Natürlich – das war am 12. November 1982. Und vom ersten Tag an lief das Lokal. Sowas gibt‘s heute nicht mehr – jeden Tag um 19 Uhr brechend voll – und das über Jahre.
War es eher ein junges oder altes Publikum?
Eher älter. Die Leute sind direkt aus den Büros, den Banken usw. zu uns gekommen – eine durchwegs sehr gutes Klientel.
Gab es für Ihr Lokal irgendein Vorbild in einer anderen City?
Die Idee ist meinem Kopf entsprungen. Vom Fly wusste ich: Wenn Reibungen – sprich Körperkontakte – passieren, trinken die Leute mehr. Darum hat mir die Schlauchform des Lokals sehr gut gefallen. Zuvor war dort ein Möbelgeschäft. Als Vorbild könnte man am ehesten „Kais Bistro“ in München nennen, das ebenfalls in Richtung Vanilli ging.
Gab es außer dem Vanilli in der Altstadt damals überhaupt andere Bars oder Lokale?
Ziemlich zeitgleich eröffnete das Podium am Hofberg, etwas später die Sansibar direkt gegenüber von uns. Dann begann sich etwas zu bewegen. Dank der Sansibar haben wir um 30 Prozent mehr Umsatz gemacht. Denn je mehr Lokale kamen, desto weiter stieg der Umsatz.
Gab es unter den Wirten früher mehr Zusammenhalt als heute?
Nein, da hat sich nichts geändert. Jeder macht sein Ding. Ich denke, der Neid ist heute kein anderer als früher. Heute gibt‘s aber leider viel zu wenige typische Wirte.

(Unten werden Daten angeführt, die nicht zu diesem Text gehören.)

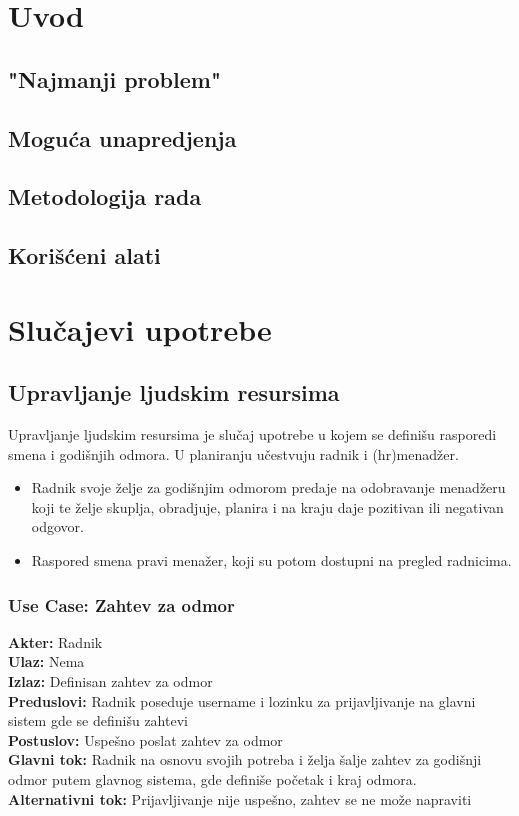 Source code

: \documentclass{article}
\begin{document}
\section{Uvod}
\subsection{"Najmanji problem"}
\subsection{Moguća unapredjenja}
\subsection{Metodologija rada}
\subsection{Korišćeni alati}
\section{Slučajevi upotrebe}
\subsection{Upravljanje ljudskim resursima}
Upravljanje ljudskim resursima je slučaj upotrebe u kojem se definišu rasporedi smena i godišnjih odmora. U planiranju učestvuju radnik i (hr)menadžer.

\begin{itemize}
\item Radnik svoje želje za godišnjim odmorom predaje na odobravanje menadžeru koji te želje skuplja, obradjuje, planira i na kraju daje pozitivan ili negativan odgovor.
\item Raspored smena pravi menažer, koji su potom dostupni na pregled radnicima.
\end{itemize}
\subsubsection{\textbf{Use Case}: Zahtev za odmor}
\textbf{Akter:} Radnik\\
\textbf{Ulaz:} Nema\\
\textbf{Izlaz:} Definisan zahtev za odmor\\
\textbf{Preduslovi:} Radnik poseduje username i lozinku za prijavljivanje na glavni sistem gde se definišu zahtevi\\
\textbf{Postuslov:} Uspešno poslat zahtev za odmor\\
\textbf{Glavni tok:} Radnik na osnovu svojih potreba i želja šalje zahtev za godišnji odmor putem glavnog sistema, gde definiše početak i kraj odmora.\\
\textbf{Alternativni tok:} Prijavljivanje nije uspešno, zahtev se ne može napraviti\\
\end{document}
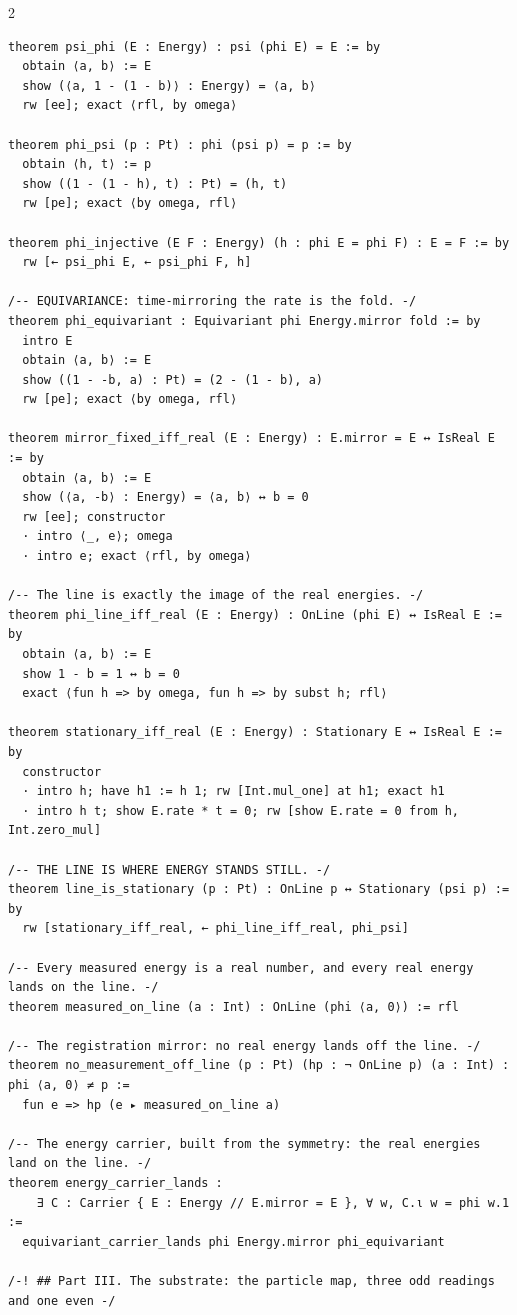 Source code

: \documentclass[10pt]{article}
\begin{document}
\begin{multicols}{2}
\begin{Verbatim}[fontsize=\fontsize{6.0}{6.9}\selectfont,breaklines,breakanywhere,breaksymbolleft={}]
theorem psi_phi (E : Energy) : psi (phi E) = E := by
  obtain ⟨a, b⟩ := E
  show (⟨a, 1 - (1 - b)⟩ : Energy) = ⟨a, b⟩
  rw [ee]; exact ⟨rfl, by omega⟩

theorem phi_psi (p : Pt) : phi (psi p) = p := by
  obtain ⟨h, t⟩ := p
  show ((1 - (1 - h), t) : Pt) = (h, t)
  rw [pe]; exact ⟨by omega, rfl⟩

theorem phi_injective (E F : Energy) (h : phi E = phi F) : E = F := by
  rw [← psi_phi E, ← psi_phi F, h]

/-- EQUIVARIANCE: time-mirroring the rate is the fold. -/
theorem phi_equivariant : Equivariant phi Energy.mirror fold := by
  intro E
  obtain ⟨a, b⟩ := E
  show ((1 - -b, a) : Pt) = (2 - (1 - b), a)
  rw [pe]; exact ⟨by omega, rfl⟩

theorem mirror_fixed_iff_real (E : Energy) : E.mirror = E ↔ IsReal E := by
  obtain ⟨a, b⟩ := E
  show (⟨a, -b⟩ : Energy) = ⟨a, b⟩ ↔ b = 0
  rw [ee]; constructor
  · intro ⟨_, e⟩; omega
  · intro e; exact ⟨rfl, by omega⟩

/-- The line is exactly the image of the real energies. -/
theorem phi_line_iff_real (E : Energy) : OnLine (phi E) ↔ IsReal E := by
  obtain ⟨a, b⟩ := E
  show 1 - b = 1 ↔ b = 0
  exact ⟨fun h => by omega, fun h => by subst h; rfl⟩

theorem stationary_iff_real (E : Energy) : Stationary E ↔ IsReal E := by
  constructor
  · intro h; have h1 := h 1; rw [Int.mul_one] at h1; exact h1
  · intro h t; show E.rate * t = 0; rw [show E.rate = 0 from h, Int.zero_mul]

/-- THE LINE IS WHERE ENERGY STANDS STILL. -/
theorem line_is_stationary (p : Pt) : OnLine p ↔ Stationary (psi p) := by
  rw [stationary_iff_real, ← phi_line_iff_real, phi_psi]

/-- Every measured energy is a real number, and every real energy lands on the line. -/
theorem measured_on_line (a : Int) : OnLine (phi ⟨a, 0⟩) := rfl

/-- The registration mirror: no real energy lands off the line. -/
theorem no_measurement_off_line (p : Pt) (hp : ¬ OnLine p) (a : Int) : phi ⟨a, 0⟩ ≠ p :=
  fun e => hp (e ▸ measured_on_line a)

/-- The energy carrier, built from the symmetry: the real energies land on the line. -/
theorem energy_carrier_lands :
    ∃ C : Carrier { E : Energy // E.mirror = E }, ∀ w, C.ι w = phi w.1 :=
  equivariant_carrier_lands phi Energy.mirror phi_equivariant

/-! ## Part III. The substrate: the particle map, three odd readings and one even -/


\end{Verbatim}
\end{multicols}
\end{document}
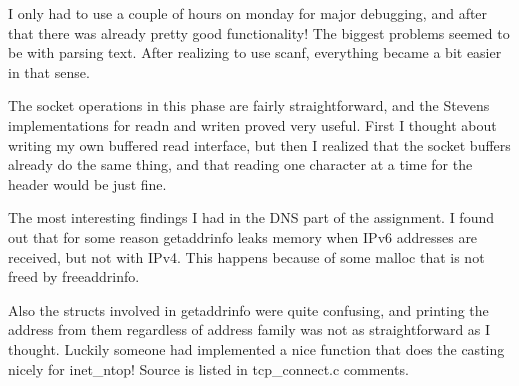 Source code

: \documentclass[a4paper,12pt]{article}
\begin{document}
I only had to use a couple of hours on monday for major debugging, and after that there was already pretty good functionality! The biggest problems seemed to be with parsing text. After realizing to use scanf, everything became a bit easier in that sense.

The socket operations in this phase are fairly straightforward, and the Stevens implementations for readn and writen proved very useful. First I thought about writing my own buffered read interface, but then I realized that the socket buffers already do the same thing, and that reading one character at a time for the header would be just fine.

The most interesting findings I had in the DNS part of the assignment. I found out that for some reason getaddrinfo leaks memory when IPv6 addresses are received, but not with IPv4. This happens because of some malloc that is not freed by freeaddrinfo.

Also the structs involved in getaddrinfo were quite confusing, and printing the address from them regardless of address family was not as straightforward as I thought. Luckily someone had implemented a nice function that does the casting nicely for inet\_ntop! Source is listed in tcp\_connect.c comments.
\end{document}
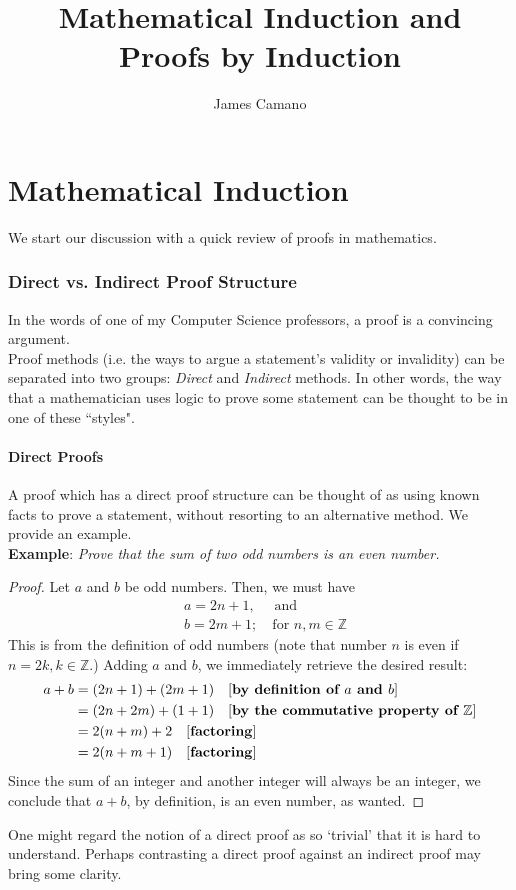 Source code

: \documentclass[10pt,a4paper,fleqn]{article}
\author{James Camano}
\title{Mathematical Induction and Proofs by Induction}
\newcommand{\example}[1]{\textbf{Example}: \emph{#1}}
\newcommand{\justification}[1]{\text{[\textbf{#1}]}}
\begin{document}
	\maketitle
	\newpage
	
	\part{Mathematical Induction}
		We start our discussion with a quick review of proofs in mathematics.
		\section{Direct vs. Indirect Proof Structure}
			In the words of one of my Computer Science professors, a proof is a convincing argument. \\ 
			Proof methods (i.e. the ways to argue a statement's validity or invalidity) can be separated into two groups: \emph{Direct} and \emph{Indirect} 	  methods. In other words, the way that a mathematician uses logic to prove some statement can be thought to be in one of these ``styles".
			
		\subsection{Direct Proofs}
			A proof which has a direct proof structure can be thought of as using known facts to prove a statement, without resorting to an alternative method. We provide an example. \\
			
		\noindent \example{Prove that the sum of two odd numbers is an even number.}
		\begin{proof}
			Let $a$ and $b$ be odd numbers. Then, we must have
			\begin{align*}
				&a = 2n + 1, \quad \text{ and}   \\
				&b = 2m + 1; \quad \text{for } n,m \in \mathbb{Z}
			\end{align*}			
			This is from the definition of odd numbers (note that number $n$ is even if $n = 2k, k \in \mathbb{Z}$.) Adding $a$ and $b$, we immediately retrieve the desired result:
			\begin{align*}
				a + b &= (2n + 1) + (2m + 1) \quad \justification{by definition of $a$ and $b$} \\
						 &= (2n + 2m) + (1 + 1) \quad \justification{by the commutative property of $\mathbb{Z}$} \\
						 &= 2(n+m) + 2				\quad \justification{factoring} \\
						 &= 2(n+m+1)				\quad \justification{factoring}
			\end{align*}		
			Since the sum of an integer and another integer will always be an integer, we conclude that $a+b$, by definition, is an even number, as wanted.
		\end{proof}
	One might regard the notion of a direct proof as so `trivial' that it is hard to understand. Perhaps contrasting a direct proof against an indirect proof may bring some clarity.
	
\end{document}

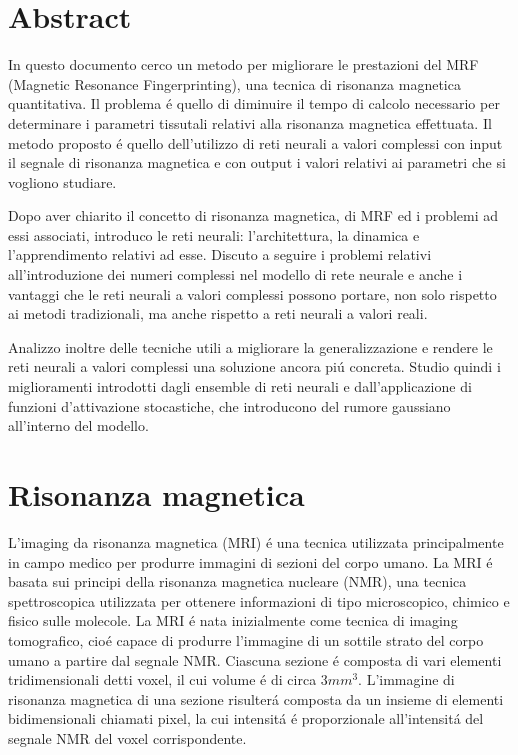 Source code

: \documentclass[a4paper,12pt]{report}
\begin{document}
 \chapter*{Abstract}
 
 In questo documento cerco un metodo per migliorare le prestazioni del MRF (Magnetic Resonance Fingerprinting), una tecnica di risonanza magnetica quantitativa. 
 Il problema \'e quello di diminuire il tempo di calcolo necessario per determinare i parametri tissutali relativi alla risonanza magnetica effettuata. 
 Il metodo proposto \'e quello dell'utilizzo di reti neurali a valori complessi con input il segnale di risonanza magnetica e con output i valori relativi ai parametri che si vogliono studiare. 
 
 Dopo aver chiarito il concetto di risonanza magnetica, di MRF ed i problemi ad essi associati, introduco le reti neurali: l'architettura, la dinamica e l'apprendimento relativi ad esse. 
 Discuto a seguire i problemi relativi all'introduzione dei numeri complessi nel modello di rete neurale e anche i vantaggi che le reti neurali a valori complessi possono portare, non solo rispetto ai metodi tradizionali, ma anche rispetto a reti neurali a valori reali.
 
 Analizzo inoltre delle tecniche utili a migliorare la generalizzazione e rendere le reti neurali a valori complessi una soluzione ancora pi\'u concreta. 
 Studio quindi i miglioramenti introdotti dagli ensemble di reti neurali e dall'applicazione di funzioni d'attivazione stocastiche, che introducono del rumore gaussiano all'interno del modello.
 
 \chapter{Risonanza magnetica}
 
 L'imaging da risonanza magnetica (MRI) \'e una tecnica utilizzata principalmente in campo medico per produrre immagini di sezioni del corpo umano.
 La MRI \'e basata sui principi della risonanza magnetica nucleare (NMR), una tecnica spettroscopica utilizzata per ottenere informazioni di tipo microscopico, chimico e fisico sulle molecole.
 La MRI \'e nata inizialmente come tecnica di imaging tomografico, cio\'e capace di produrre l'immagine di un sottile strato del corpo umano a partire dal segnale NMR.
 Ciascuna sezione \'e composta di vari elementi tridimensionali detti voxel, il cui volume \'e di circa $3mm^3$. 
 L'immagine di risonanza magnetica di una sezione risulter\'a composta da un insieme di elementi bidimensionali chiamati pixel, la cui intensit\'a \'e proporzionale all'intensit\'a del segnale NMR del voxel corrispondente.
 
\end{document}
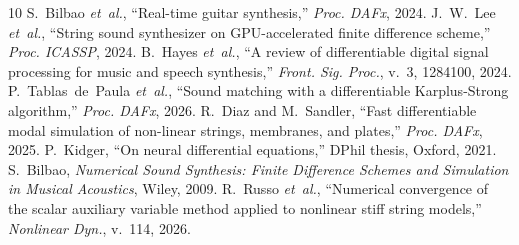 \documentclass[a4paper]{article}
\begin{document}
\begin{sloppy}
{\footnotesize
\begin{thebibliography}{10}
 S.~Bilbao \emph{et~al.}, ``Real-time guitar synthesis,'' \emph{Proc. DAFx}, 2024.
 J.~W.~Lee \emph{et~al.}, ``String sound synthesizer on GPU-accelerated finite difference scheme,'' \emph{Proc. ICASSP}, 2024.
 B.~Hayes \emph{et~al.}, ``A review of differentiable digital signal processing for music and speech synthesis,'' \emph{Front. Sig. Proc.}, v.~3, 1284100, 2024.
 P.~Tablas~de~Paula \emph{et~al.}, ``Sound matching with a differentiable Karplus-Strong algorithm,'' \emph{Proc. DAFx}, 2026.
 R.~Diaz and M.~Sandler, ``Fast differentiable modal simulation of non-linear strings, membranes, and plates,'' \emph{Proc. DAFx}, 2025.
 P.~Kidger, ``On neural differential equations,'' DPhil thesis, Oxford, 2021.
 S.~Bilbao, \emph{Numerical Sound Synthesis: Finite Difference Schemes and Simulation in Musical Acoustics}, Wiley, 2009.
 R.~Russo \emph{et~al.}, ``Numerical convergence of the scalar auxiliary variable method applied to nonlinear stiff string models,'' \emph{Nonlinear Dyn.}, v.~114, 2026.
\end{thebibliography}}
\end{sloppy}
\end{document}
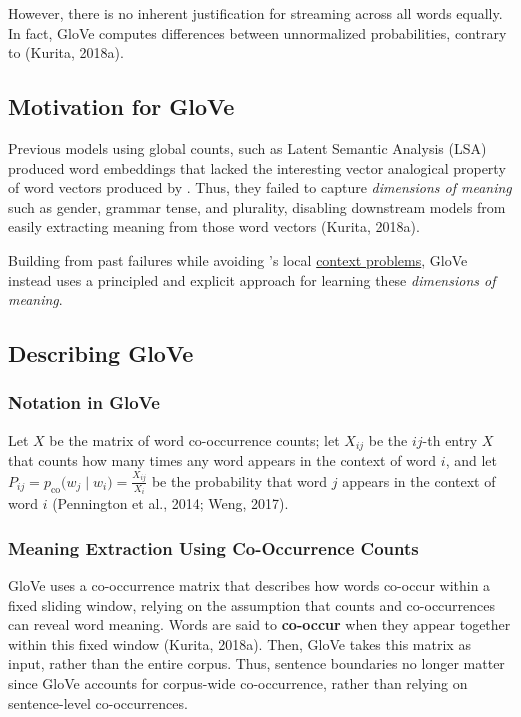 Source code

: However, there is no inherent justification for streaming across all words equally. In fact, GloVe computes differences between unnormalized probabilities, contrary to  (Kurita, 2018a). 


\subsection{Motivation for GloVe} \label{sec:MotivationGlove}

Previous models using global counts, such as Latent Semantic Analysis (LSA) produced word embeddings that lacked the interesting vector analogical property of word vectors produced by . Thus, they failed to capture \emph{dimensions of meaning} such as gender, grammar tense, and plurality, disabling downstream models from easily extracting meaning from those word vectors (Kurita, 2018a).  

Building from past failures while avoiding 's local \hyperref[sec:ProblemWord2VecFromGloveStandpoint]{context problems}, GloVe instead uses a principled and explicit approach for learning these \emph{dimensions of meaning}.


\subsection{Describing GloVe} \label{sec:DefGlove}

\subsubsection{Notation in GloVe}

Let $X$ be the matrix of word co-occurrence counts; let $X_{ij}$ be the $ij$-th entry $X$ that counts how many times any word appears in the context of word $i$, and let $P_{ij} = p_{\text{co}} \Big(w_j \; | \; w_i \Big) = \frac {X_{ij}} {X_i}$ be the probability that word $j$ appears in the context of word $i$ (Pennington et al., 2014; Weng, 2017).

\subsubsection{Meaning Extraction Using Co-Occurrence Counts}

GloVe uses a co-occurrence matrix that describes how words co-occur within a fixed sliding window, relying on the assumption that counts and co-occurrences can reveal word meaning. Words are said to \textbf{co-occur} when they appear together within this fixed window (Kurita, 2018a). Then, GloVe takes this matrix as input, rather than the entire corpus. Thus, sentence boundaries no longer matter since GloVe accounts for corpus-wide co-occurrence, rather than relying on sentence-level co-occurrences.  

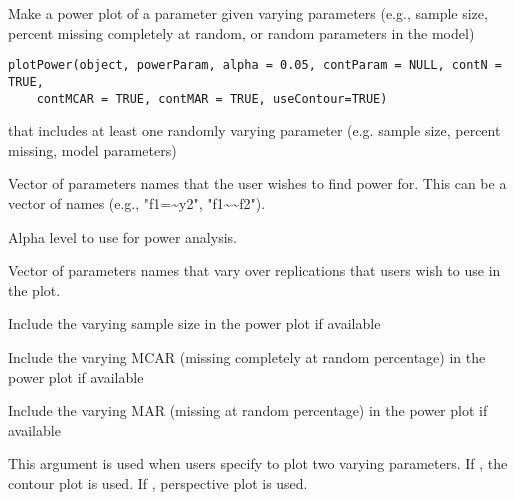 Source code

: \documentclass[a4paper]{book}
\begin{document}
%
\begin{Description}\relax
Make a power plot of a parameter given varying parameters (e.g., sample size, percent missing completely at random, or random parameters in the model)
\end{Description}
%
\begin{Usage}
\begin{verbatim}
plotPower(object, powerParam, alpha = 0.05, contParam = NULL, contN = TRUE, 
	contMCAR = TRUE, contMAR = TRUE, useContour=TRUE)
\end{verbatim}
\end{Usage}
%
\begin{Arguments}
\begin{ldescription}
\item[\code{object}] 
 that includes at least one randomly varying parameter (e.g. sample size, percent missing, model parameters)

\item[\code{powerParam}] 
Vector of parameters names that the user wishes to find power for. This can be a vector of names (e.g., "f1=\textasciitilde{}y2", "f1\textasciitilde{}\textasciitilde{}f2").

\item[\code{alpha}] 
Alpha level to use for power analysis.

\item[\code{contParam}] 
Vector of parameters names that vary over replications that users wish to use in the plot.

\item[\code{contN}] 
Include the varying sample size in the power plot if available

\item[\code{contMCAR}] 
Include the varying MCAR (missing completely at random percentage) in the power plot if available

\item[\code{contMAR}] 
Include the varying MAR (missing at random percentage) in the power plot if available

\item[\code{useContour}] 
This argument is used when users specify to plot two varying parameters. If , the contour plot is used. If , perspective plot is used.

\end{ldescription}
\end{Arguments}
\end{document}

Ende der 90er ging es mit der Altstadt rasant bergab, keine Woche verging ohne negative Schlagzeilen.
Das ist relativ leicht zu erklären: Es war ein Politikum. Man hat den Gastronomen in der Altstadt das Leben immer schwerer gemacht. Und man hat nicht die Zusammenarbeit mit der Gastronomie gesucht, sondern gegen sie gearbeitet.
Können Sie da ein Beispiel nennen?
Als am Wochenende immer Tausende Leute die Altstadt bevölkerten und es speziell in der Hofgasse kaum ein Durchkommen gab, wurden auf einmal Blaulichteinsätze von Feuerwehr und Polizei gefahren, um zu zeigen, dass es so nicht geht. Solche Dinge haben die „guten“ Leute aus der Altstadt vertrieben.
Weil heute immer von der Kriminalität in der Altstadt gesprochen wird: War es früher wirklich so viel friedlicher als heute?
Es hat sich nicht viel geändert. Und dass das Publikum immer jünger wird, stimmt einfach nicht, denn dann müssten die Leute heute nur mehr zwei Jahre alt sein.
Wie beurteilen Sie die Gastronomie-Szene der Altstadt heute?
Ich habe kaum noch Kontakt in die Altstadt und bin nie dort. Ich glaube auch nicht, dass es irgendwas Weltbewegendes gibt, dass mich dorthin ziehen könnte.
Ist das Ausgeh-Publikum von heute ein anderes als vor 20 Jahren?
Heute kommen die Leute nur mehr, wenn du Events anbietest. Je mehr Möglichkeiten – etwa eine spezielle Aktion am Freitag – dem Gast geboten werden, umso weniger kommt er unter der Woche, weil da ja vermeintlich nix los ist. Statt das Alltagsgeschäft zu pflegen, hat man es mit den Füßen getreten.
Gibt‘s eigentlich Ambitionen, in Linz nochmals ein In-Lokal wie damals das Vanilli zu eröffnen?
Nein, sicher nicht. Ich will mich immer weiterentwickeln und mache keine Wiederholungen in meinem Leben. Der Bereich klassische Gastronomie ist für mich absolut auszuschließen.
Welche Lokale besuchen Sie selber regelmäßig bzw. welche sind Ihrer Meinung nach Vorzeigebetriebe?
Sehr angetan bin ich vom Cubus im AEC. Auch das Pianino, die Remembar und das Josef sind top-geführt. Mein absoluter Favorit ist aber – auch durch meine Verwandtschaft bedingt – das Schlosscafe von Eva Wagner. Das ist alte Gastronomie-Schule allererster Sahne.